Ga. Supreme Court says lactation counselors’ lawsuit over licensing law can proceed

A group that helps new mothers with breastfeeding has earned a significant victory from the Georgia Supreme Court, which ruled that its lawsuit challenging the constitutionality of a new state lactation license could go forward.

The high court voted unanimously Monday morning that a lower court erred in its decision to dismiss the case.

In 2016, the Georgia General Assembly passed the Georgia Lactation Consultant Practice Act, which prohibits providing lactation care and services for compensation without obtaining a license from the Secretary of State. Legislators at the time said the purpose was “to protect the health, safety and welfare of the public by providing for the licensure and regulation of the activities of persons engaged in lactation care and services.”

Two years later, a group led by Mary Nicholson Jackson sued Secretary of State Brad Raffensperger over the law, which essentially meant that anyone who wanted to assist with breastfeeding had to be licensed as an International Board Certified Lactation Consultant, or IBCLC. That meant completing eight college-level health and science classes, six health-related continuing education courses, 300 hours of supervised clinical experience and passing an exam.

Jackson, a certified lactation counselor who works for Grady Health System and set up the nonprofit Reaching Our Sisters Everywhere (ROSE), claimed in the lawsuit that the new requirements were too stringent and would put hundreds of care providers out of work, thus harming mothers and infants by reducing access to services.

Raffensperger’s office filed a motion to dismiss the action. The Fulton County Superior Court agreed last year.

Jackson and ROSE then appealed to the state’s high court.

Their argument was that they already had private credentials that made them equally competent to provide care and services and that they posed no risk of harm to the public. They also argued the law violated their rights to due process.

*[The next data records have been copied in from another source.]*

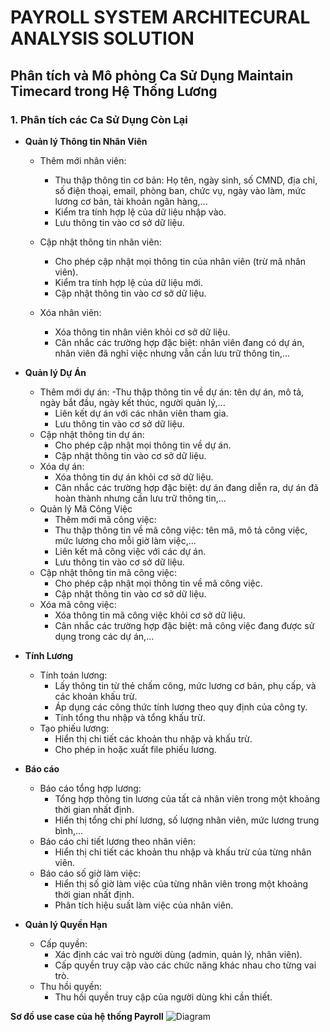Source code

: # PAYROLL SYSTEM ARCHITECURAL ANALYSIS SOLUTION
## Phân tích và Mô phỏng Ca Sử Dụng Maintain Timecard trong Hệ Thống Lương
### 1. Phân tích các Ca Sử Dụng Còn Lại
- **Quản lý Thông tin Nhân Viên**
  - Thêm mới nhân viên:
    - Thu thập thông tin cơ bản: Họ tên, ngày sinh, số CMND, địa chỉ, số điện thoại, email, phòng ban, chức vụ, ngày vào làm, mức lương cơ bản, tài khoản ngân hàng,...
    - Kiểm tra tính hợp lệ của dữ liệu nhập vào.
    - Lưu thông tin vào cơ sở dữ liệu.
      
  - Cập nhật thông tin nhân viên:
    - Cho phép cập nhật mọi thông tin của nhân viên (trừ mã nhân viên).
    - Kiểm tra tính hợp lệ của dữ liệu mới.
    - Cập nhật thông tin vào cơ sở dữ liệu.
      
  - Xóa nhân viên:
    - Xóa thông tin nhân viên khỏi cơ sở dữ liệu.
    - Cân nhắc các trường hợp đặc biệt: nhân viên đang có dự án, nhân viên đã nghỉ việc nhưng vẫn cần lưu trữ thông tin,...
      
- **Quản lý Dự Án**
  - Thêm mới dự án:
    -Thu thập thông tin về dự án: tên dự án, mô tả, ngày bắt đầu, ngày kết thúc, người quản lý,...
    - Liên kết dự án với các nhân viên tham gia.
    - Lưu thông tin vào cơ sở dữ liệu.
  - Cập nhật thông tin dự án:
    - Cho phép cập nhật mọi thông tin về dự án.
    - Cập nhật thông tin vào cơ sở dữ liệu.
  - Xóa dự án:
    - Xóa thông tin dự án khỏi cơ sở dữ liệu.
    - Cân nhắc các trường hợp đặc biệt: dự án đang diễn ra, dự án đã hoàn thành nhưng cần lưu trữ thông tin,...
  - Quản lý Mã Công Việc
    - Thêm mới mã công việc:
    - Thu thập thông tin về mã công việc: tên mã, mô tả công việc, mức lương cho mỗi giờ làm việc,...
    - Liên kết mã công việc với các dự án.
    - Lưu thông tin vào cơ sở dữ liệu.
  - Cập nhật thông tin mã công việc:
    - Cho phép cập nhật mọi thông tin về mã công việc.
    - Cập nhật thông tin vào cơ sở dữ liệu.
  - Xóa mã công việc:
    - Xóa thông tin mã công việc khỏi cơ sở dữ liệu.
    - Cân nhắc các trường hợp đặc biệt: mã công việc đang được sử dụng trong các dự án,...
- **Tính Lương**
  - Tính toán lương:
    - Lấy thông tin từ thẻ chấm công, mức lương cơ bản, phụ cấp, và các khoản khấu trừ.
    - Áp dụng các công thức tính lương theo quy định của công ty.
    - Tính tổng thu nhập và tổng khấu trừ.
  - Tạo phiếu lương:
    - Hiển thị chi tiết các khoản thu nhập và khấu trừ.
    - Cho phép in hoặc xuất file phiếu lương.
- **Báo cáo**
  - Báo cáo tổng hợp lương:
    - Tổng hợp thông tin lương của tất cả nhân viên trong một khoảng thời gian nhất định.
    - Hiển thị tổng chi phí lương, số lượng nhân viên, mức lương trung bình,...
  - Báo cáo chi tiết lương theo nhân viên:
    - Hiển thị chi tiết các khoản thu nhập và khấu trừ của từng nhân viên.
  - Báo cáo số giờ làm việc:
    - Hiển thị số giờ làm việc của từng nhân viên trong một khoảng thời gian nhất định.
    - Phân tích hiệu suất làm việc của nhân viên.
- **Quản lý Quyền Hạn**
  - Cấp quyền:
    - Xác định các vai trò người dùng (admin, quản lý, nhân viên).
    - Cấp quyền truy cập vào các chức năng khác nhau cho từng vai trò.
  - Thu hồi quyền:
    - Thu hồi quyền truy cập của người dùng khi cần thiết.

**Sơ đồ use case của hệ thống Payroll**
![Diagram](https://www.planttext.com/api/plantuml/png/V59BJiCm4Dtx5AFiUmLKVc83g8LUm7A6nE1FP3j84MB1KG8x92JOja8iBFKUEG5NmAGDE0d52ykQzx7VZ3zN7rFhg76b54JWbGEdmV0iTv1oWynnhGXbJXj8zbF9LGBKGdlgolEoMJuf4FwznSweeXcQ3ZtF_QE2M-wVDz9ZMGXT8H9IK7OJc93CQ6Mq471PMOSoWJi2OPKM6RKO-yFGR7DNPsbtwewQrHluEXRDZBuEyNPh5bo6eaaZJLSQY1R-HULmkdvTrofhwOTKi59GXzjeVVw1hpMmiBNS4rHe0lK22st-US-yh9hLWuAyMVQ3e97SsZ0dI-u9QKS3aydUg3b3vAS38o1ot4xpBraCZGB7u31XzwJ8zBUpFN1aEqMLVl_KBm000F__0m00)




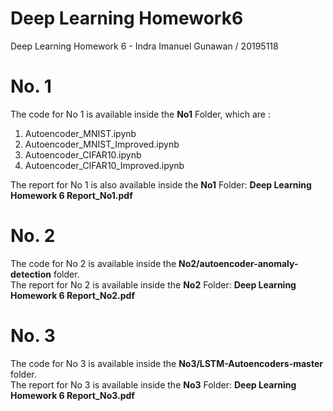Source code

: # Deep Learning Homework6
Deep Learning Homework 6 - Indra Imanuel Gunawan / 20195118

# No. 1
The code for No 1 is available inside the **No1** Folder, which are :
1. Autoencoder_MNIST.ipynb
2. Autoencoder_MNIST_Improved.ipynb
3. Autoencoder_CIFAR10.ipynb
4. Autoencoder_CIFAR10_Improved.ipynb

The report for No 1 is also available inside the **No1** Folder: **Deep Learning Homework 6 Report_No1.pdf**

# No. 2
The code for No 2 is available inside the **No2/autoencoder-anomaly-detection** folder. <br>
The report for No 2 is available inside the **No2** Folder: **Deep Learning Homework 6 Report_No2.pdf**

# No. 3
The code for No 3 is available inside the **No3/LSTM-Autoencoders-master** folder. <br>
The report for No 3 is available inside the **No3** Folder: **Deep Learning Homework 6 Report_No3.pdf**
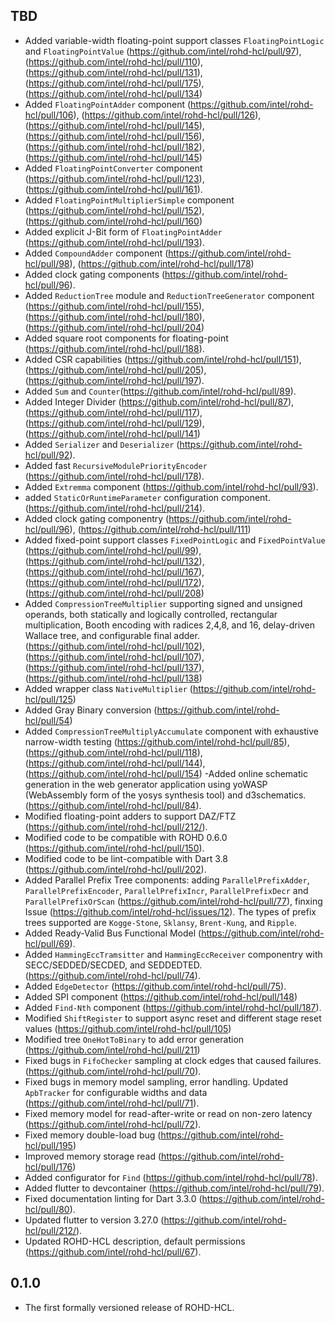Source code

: ## TBD

- Added variable-width floating-point support classes `FloatingPointLogic` and `FloatingPointValue` (<https://github.com/intel/rohd-hcl/pull/97>), (<https://github.com/intel/rohd-hcl/pull/110>), (<https://github.com/intel/rohd-hcl/pull/131>), (<https://github.com/intel/rohd-hcl/pull/175>), (<https://github.com/intel/rohd-hcl/pull/134>)
- Added `FloatingPointAdder` component (<https://github.com/intel/rohd-hcl/pull/106>), (<https://github.com/intel/rohd-hcl/pull/126>), (<https://github.com/intel/rohd-hcl/pull/145>), (<https://github.com/intel/rohd-hcl/pull/156>), (<https://github.com/intel/rohd-hcl/pull/182>), (<https://github.com/intel/rohd-hcl/pull/145>)
- Added `FloatingPointConverter` component (<https://github.com/intel/rohd-hcl/pull/123>), (<https://github.com/intel/rohd-hcl/pull/161>).
- Added `FloatingPointMultiplierSimple` component (<https://github.com/intel/rohd-hcl/pull/152>), (<https://github.com/intel/rohd-hcl/pull/160>)
- Added explicit J-Bit form of `FloatingPointAdder` (<https://github.com/intel/rohd-hcl/pull/193>).
- Added `CompoundAdder` component (<https://github.com/intel/rohd-hcl/pull/98>), (<https://github.com/intel/rohd-hcl/pull/178>)
- Added clock gating components (<https://github.com/intel/rohd-hcl/pull/96>).
- Added `ReductionTree` module and `ReductionTreeGenerator` component (<https://github.com/intel/rohd-hcl/pull/155>), (<https://github.com/intel/rohd-hcl/pull/180>), (<https://github.com/intel/rohd-hcl/pull/204>)
- Added square root components for floating-point (<https://github.com/intel/rohd-hcl/pull/188>).
- Added CSR capabilities (<https://github.com/intel/rohd-hcl/pull/151>), (<https://github.com/intel/rohd-hcl/pull/205>), (<https://github.com/intel/rohd-hcl/pull/197>).
- Added `Sum` and `Counter`(<https://github.com/intel/rohd-hcl/pull/89>).
- Added Integer Divider (<https://github.com/intel/rohd-hcl/pull/87>), (<https://github.com/intel/rohd-hcl/pull/117>), (<https://github.com/intel/rohd-hcl/pull/129>), (<https://github.com/intel/rohd-hcl/pull/141>)
- Added `Serializer` and `Deserializer` (<https://github.com/intel/rohd-hcl/pull/92>).
- Added fast `RecursiveModulePriorityEncoder` (<https://github.com/intel/rohd-hcl/pull/178>).
- Added `Extremma` component (<https://github.com/intel/rohd-hcl/pull/93>).
- added `StaticOrRuntimeParameter` configuration component.  (<https://github.com/intel/rohd-hcl/pull/214>).
- Added clock gating componentry (<https://github.com/intel/rohd-hcl/pull/96>), (<https://github.com/intel/rohd-hcl/pull/111>)
- Added fixed-point support classes `FixedPointLogic` and `FixedPointValue` (<https://github.com/intel/rohd-hcl/pull/99>), (<https://github.com/intel/rohd-hcl/pull/132>), (<https://github.com/intel/rohd-hcl/pull/167>), (<https://github.com/intel/rohd-hcl/pull/172>), (<https://github.com/intel/rohd-hcl/pull/208>)
- Added `CompressionTreeMultiplier` supporting signed and unsigned operands, both statically and logically controlled, rectangular multiplication, Booth encoding with radices 2,4,8, and 16, delay-driven Wallace tree, and configurable final adder. (<https://github.com/intel/rohd-hcl/pull/102>), (<https://github.com/intel/rohd-hcl/pull/107>), (<https://github.com/intel/rohd-hcl/pull/137>), (<https://github.com/intel/rohd-hcl/pull/138>)
- Added wrapper class `NativeMultiplier`  (<https://github.com/intel/rohd-hcl/pull/125>)
- Added Gray Binary conversion  (<https://github.com/intel/rohd-hcl/pull/54>)
- Added `CompressionTreeMultiplyAccumulate` component with exhaustive narrow-width testing (<https://github.com/intel/rohd-hcl/pull/85>), (<https://github.com/intel/rohd-hcl/pull/118>), (<https://github.com/intel/rohd-hcl/pull/144>), (<https://github.com/intel/rohd-hcl/pull/154>)
-Added online schematic generation in the web generator application using yoWASP (WebAssembly form of the yosys synthesis tool) and d3schematics.  (<https://github.com/intel/rohd-hcl/pull/84>).
- Modified floating-point adders to support DAZ/FTZ (<https://github.com/intel/rohd-hcl/pull/212/>).
- Modified code to be compatible with ROHD 0.6.0 (<https://github.com/intel/rohd-hcl/pull/150>).
- Modified code to be lint-compatible with Dart 3.8 (<https://github.com/intel/rohd-hcl/pull/202>).
- Added Parallel Prefix Tree components:   adding `ParallelPrefixAdder`, `ParallelPrefixEncoder`, `ParallelPrefixIncr`, `ParallelPrefixDecr` and `ParallelPrefixOrScan` (<https://github.com/intel/rohd-hcl/pull/77>), finxing Issue (<https://github.com/intel/rohd-hcl/issues/12>).  The types of prefix trees supported are `Kogge-Stone`, `Sklansy`, `Brent-Kung`, and `Ripple`.
- Added Ready-Valid Bus Functional Model (<https://github.com/intel/rohd-hcl/pull/69>).
- Added `HammingEccTramsitter` and `HammingEccReceiver` componentry with SECC/SEDDED/SECDED, and SEDDEDTED. (<https://github.com/intel/rohd-hcl/pull/74>).
- Added `EdgeDetector` (<https://github.com/intel/rohd-hcl/pull/75>).
- Added SPI component (<https://github.com/intel/rohd-hcl/pull/148>)
- Added `Find-Nth` component (<https://github.com/intel/rohd-hcl/pull/187>).
- Modified `ShiftRegister` to support async reset and different stage reset values (<https://github.com/intel/rohd-hcl/pull/105>)
- Modified tree `OneHotToBinary` to add error generation (<https://github.com/intel/rohd-hcl/pull/211>)
- Fixed bugs in `FifoChecker` sampling at clock edges that caused failures. (<https://github.com/intel/rohd-hcl/pull/70>).
- Fixed bugs in memory model sampling, error handling.  Updated `ApbTracker` for configurable widths and data (<https://github.com/intel/rohd-hcl/pull/71>).
- Fixed memory model for read-after-write or read on non-zero latency (<https://github.com/intel/rohd-hcl/pull/72>).
- Fixed memory double-load bug (<https://github.com/intel/rohd-hcl/pull/195>)
- Improved memory storage read (<https://github.com/intel/rohd-hcl/pull/176>)
- Added configurator for `Find` (<https://github.com/intel/rohd-hcl/pull/78>).
- Added flutter to devcontainer (<https://github.com/intel/rohd-hcl/pull/79>).
- Fixed documentation linting for Dart 3.3.0 (<https://github.com/intel/rohd-hcl/pull/80>).
- Updated flutter to version 3.27.0 (<https://github.com/intel/rohd-hcl/pull/212/>).
- Updated ROHD-HCL description, default permissions (<https://github.com/intel/rohd-hcl/pull/67>).

## 0.1.0

- The first formally versioned release of ROHD-HCL.
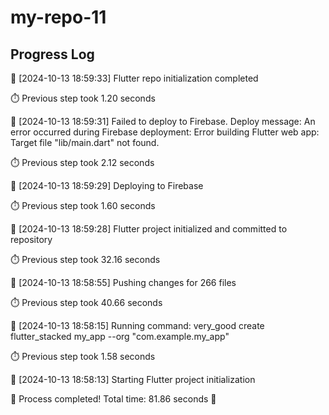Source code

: # my-repo-11
## Progress Log
🚀 [2024-10-13 18:59:33] Flutter repo initialization completed

⏱️ Previous step took 1.20 seconds

🔄 [2024-10-13 18:59:31] Failed to deploy to Firebase. Deploy message: An error occurred during Firebase deployment: Error building Flutter web app: Target file "lib/main.dart" not found.


⏱️ Previous step took 2.12 seconds

🔄 [2024-10-13 18:59:29] Deploying to Firebase

⏱️ Previous step took 1.60 seconds

🔄 [2024-10-13 18:59:28] Flutter project initialized and committed to repository

⏱️ Previous step took 32.16 seconds

🔄 [2024-10-13 18:58:55] Pushing changes for 266 files

⏱️ Previous step took 40.66 seconds

🔄 [2024-10-13 18:58:15] Running command: very_good create flutter_stacked my_app --org "com.example.my_app"

⏱️ Previous step took 1.58 seconds

🔄 [2024-10-13 18:58:13] Starting Flutter project initialization

🎉 Process completed! Total time: 81.86 seconds 🎉
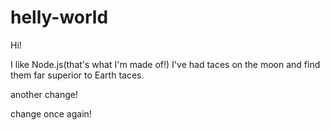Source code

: # helly-world

Hi!

I like Node.js(that's what I'm made of!)
I've had taces on the moon and find them far superior to Earth taces.

another change!

change once again!
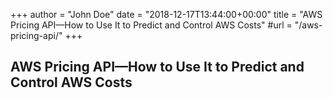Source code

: +++
author = "John Doe"
date = "2018-12-17T13:44:00+00:00"
title = "AWS Pricing API—How to Use It to Predict and Control AWS Costs"
#url = "/aws-pricing-api/"
+++
## AWS Pricing API—How to Use It to Predict and Control AWS Costs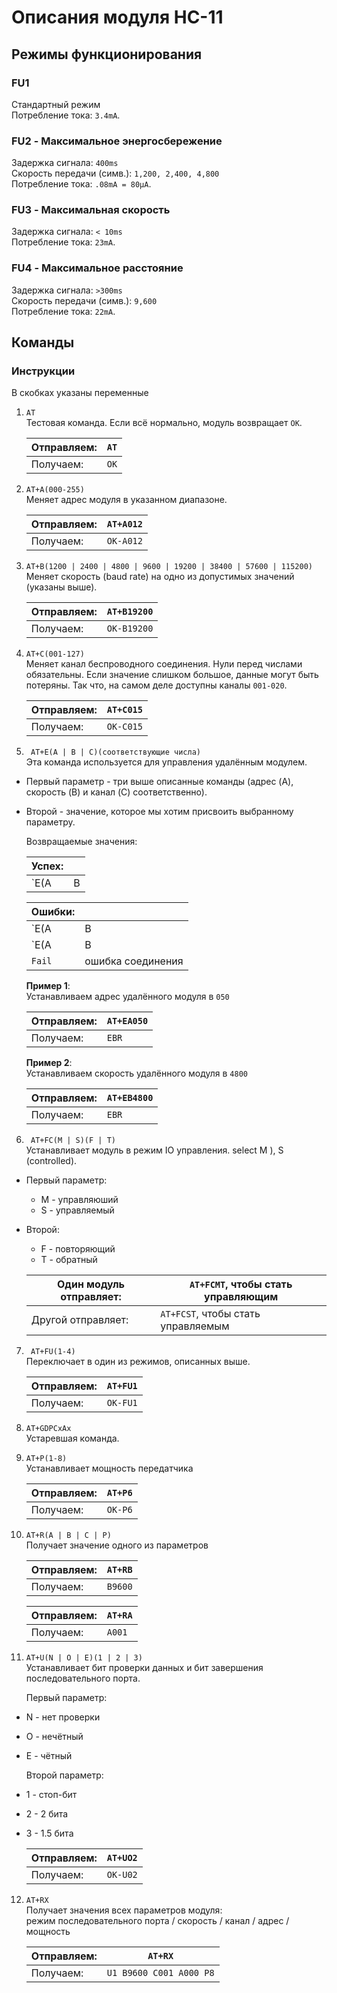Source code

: # Описания модуля HC-11

## Режимы функционирования

### FU1
Стандартный режим  
Потребление тока: `3.4mA`.


### FU2 - Максимальное энергосбережение

Задержка сигнала: `400ms`  
Скорость передачи (симв.): `1,200, 2,400, 4,800`  
Потребление тока: `.08mA = 80μA`.


### FU3 - Максимальная скорость

Задержка сигнала: `< 10ms`  
Потребление тока: `23mA`.


### FU4 - Максимальное расстояние

Задержка сигнала: `>300ms`  
Скорость передачи (симв.): `9,600`  
Потребление тока: `22mA`.


## Команды

### Инструкции

В скобках указаны переменные

1. `AT`  
Тестовая команда. Если всё нормально, модуль возвращает `OK`.

    |Отправляем: |`AT`|
    |---|---|
    |Получаем:   |`OK`|


2. `AT+A(000-255)`  
Меняет адрес модуля в указанном диапазоне.

    |Отправляем: |`AT+A012`|
    |---|---|
    |Получаем:   |`OK-A012`|


3. `AT+B(1200 | 2400 | 4800 | 9600 | 19200 | 38400 | 57600 | 115200)`  
Меняет скорость (baud rate) на одно из допустимых значений (указаны выше).

    |Отправляем: |`AT+B19200`|
    |---|---|
    |Получаем:   |`OK-B19200`|


4. `AT+C(001-127)`  
Меняет канал беспроводного соединения. Нули перед числами обязательны. Если значение слишком большое, данные могут быть потеряны. Так что, на самом деле доступны каналы `001-020`.

    |Отправляем: |`AT+C015`|
    |---|---|
    |Получаем:   |`OK-C015`|



5. ` AT+E(A | B | C)(соответствующие числа)`  
Эта команда используется для управления удалённым модулем. 
* Первый параметр - три выше описанные команды (адрес (A), скорость (B) и канал (C) соответственно).
* Второй - значение, которое мы хотим присвоить выбранному параметру.

  Возвращаемые значения:

    |Успех: ||
    |---|---|
    |`E(A | B | C)R`|успех|

    |Ошибки: ||
    |---|---|
    |`E(A | B | C)E`|ошибка параметра|
    |`E(A | B | C)F`|ошибка команды|
    |`Fail`|ошибка соединения|
 
    **Пример 1**:  
    Устанавливаем адрес удалённого модуля в `050`

    |Отправляем: |`AT+EA050`|
    |---|---|
    |Получаем:   |`EBR`|

    **Пример 2**:  
    Устанавливаем скорость удалённого модуля в `4800`

    |Отправляем: |`AT+EB4800`|
    |---|---|
    |Получаем:   |`EBR`|

6. ` AT+FC(M | S)(F | T)`  
Устанавливает модуль в режим IO управления. select M ), S (controlled).
* Первый параметр:
    * M - управляюший
    * S - управляемый    
* Второй:
    * F - повторяющий
    * T - обратный

    |Один модуль отправляет: |`AT+FCMT`, чтобы стать управляющим|
    |---|---|
    |Другой отправляет:|`AT+FCST`, чтобы стать управляемым|

7. ` AT+FU(1-4)`  
Переключает в один из режимов, описанных выше.

    |Отправляем: |`AT+FU1`|
    |---|---|
    |Получаем:   |`OK-FU1`|

8. `AT+GDPCxAx`  
Устаревшая команда.

  
9. `AT+P(1-8)`  
Устанавливает мощность передатчика

    |Отправляем: |`AT+P6`|
    |---|---|
    |Получаем:   |`OK-P6`|

  
10. `AT+R(A | B | C | P)`  
Получает значение одного из параметров

    |Отправляем: |`AT+RB`|
    |---|---|
    |Получаем:   |`B9600`|

    |Отправляем: |`AT+RA`|
    |---|---|
    |Получаем:   |`A001`|


11. `AT+U(N | O | E)(1 | 2 | 3)`  
Устанавливает бит проверки данных и бит завершения последовательного порта.

    Первый параметр:
 * N - нет проверки
 * O - нечётный
 * E - чётный  

    Второй параметр:
 * 1 - стоп-бит
 * 2 - 2 бита
 * 3 - 1.5 бита
 
    |Отправляем: |`AT+UO2`|
    |---|---|
    |Получаем:   |`OK-U02`|


  
12. `AT+RX`  
Получает значения всех параметров модуля:  
режим последовательного порта / скорость / канал / адрес / мощность 

    |Отправляем: |`AT+RX`|
    |---|---|
    |Получаем:   |`U1 B9600 C001 A000 P8`|

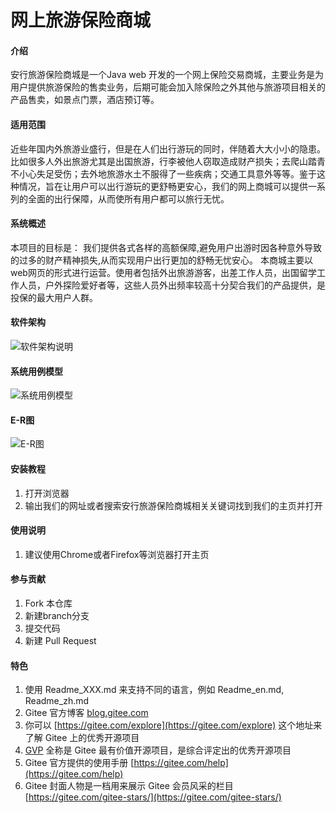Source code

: # 网上旅游保险商城

#### 介绍
安行旅游保险商城是一个Java web 开发的一个网上保险交易商城，主要业务是为用户提供旅游保险的售卖业务，后期可能会加入除保险之外其他与旅游项目相关的产品售卖，如景点门票，酒店预订等。

#### 适用范围
近些年国内外旅游业盛行，但是在人们出行游玩的同时，伴随着大大小小的隐患。比如很多人外出旅游尤其是出国旅游，行李被他人窃取造成财产损失；去爬山踏青不小心失足受伤；去外地旅游水土不服得了一些疾病；交通工具意外等等。鉴于这种情况，旨在让用户可以出行游玩的更舒畅更安心，我们的网上商城可以提供一系列的全面的出行保障，从而使所有用户都可以旅行无忧。

#### 系统概述
本项目的目标是：
我们提供各式各样的高额保障,避免用户出游时因各种意外导致的过多的财产精神损失,从而实现用户出行更加的舒畅无忧安心。
本商城主要以web网页的形式进行运营。使用者包括外出旅游游客，出差工作人员，出国留学工作人员，户外探险爱好者等，这些人员外出频率较高十分契合我们的产品提供，是投保的最大用户人群。

#### 软件架构
![软件架构说明](https://images.gitee.com/uploads/images/2020/1202/205136_df048ff5_5131179.png "架构.png") 

#### 系统用例模型
![系统用例模型](https://images.gitee.com/uploads/images/2020/1208/000937_7ef5d310_6517781.png "安行旅游保险网上商城项目用例图.png")

#### E-R图
![E-R图](https://images.gitee.com/uploads/images/2020/1208/001353_6e8f68de_6517781.png "E-R图.png")

#### 安装教程

1.  打开浏览器
2.  输出我们的网址或者搜索安行旅游保险商城相关关键词找到我们的主页并打开


#### 使用说明

1.  建议使用Chrome或者Firefox等浏览器打开主页 

#### 参与贡献

1.  Fork 本仓库
2.  新建branch分支
3.  提交代码
4.  新建 Pull Request


#### 特色

1.  使用 Readme\_XXX.md 来支持不同的语言，例如 Readme\_en.md, Readme\_zh.md
2.  Gitee 官方博客 [blog.gitee.com](https://blog.gitee.com)
3.  你可以 [https://gitee.com/explore](https://gitee.com/explore) 这个地址来了解 Gitee 上的优秀开源项目
4.  [GVP](https://gitee.com/gvp) 全称是 Gitee 最有价值开源项目，是综合评定出的优秀开源项目
5.  Gitee 官方提供的使用手册 [https://gitee.com/help](https://gitee.com/help)
6.  Gitee 封面人物是一档用来展示 Gitee 会员风采的栏目 [https://gitee.com/gitee-stars/](https://gitee.com/gitee-stars/)

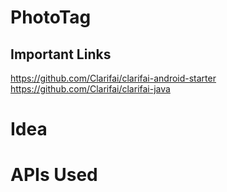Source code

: # PhotoTag

## Important Links

https://github.com/Clarifai/clarifai-android-starter
https://github.com/Clarifai/clarifai-java

# Idea

# APIs Used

On Monday, the court sided with the provider group. Justice Michael P. Boggs wrote: "We have long interpreted the Georgia Constitution as protecting a right to work in one's chosen profession free from unreasonable government interference. And the trial court erred in concluding that Appellants are not similarly situated to lactation consultants who can be licensed because, according to the allegations in the complaint, they do the same work."

“This decision is a watershed,” Renee Flaherty, who represents the plaintiffs, said in a statement. “The court made crystal clear that the Georgia Constitution protects the right to earn an honest living free from unreasonable restrictions, putting every government official in Georgia on notice that they must respect people’s rights to provide for themselves, particularly in these difficult economic times.”

Certified lactation counselors such as Jackson, who work in people’s homes and clinical settings, are not medical providers and are not allowed to diagnose or treat medical conditions. In most cases, they earn certification by attending a 45-hour seminar and passing an exam.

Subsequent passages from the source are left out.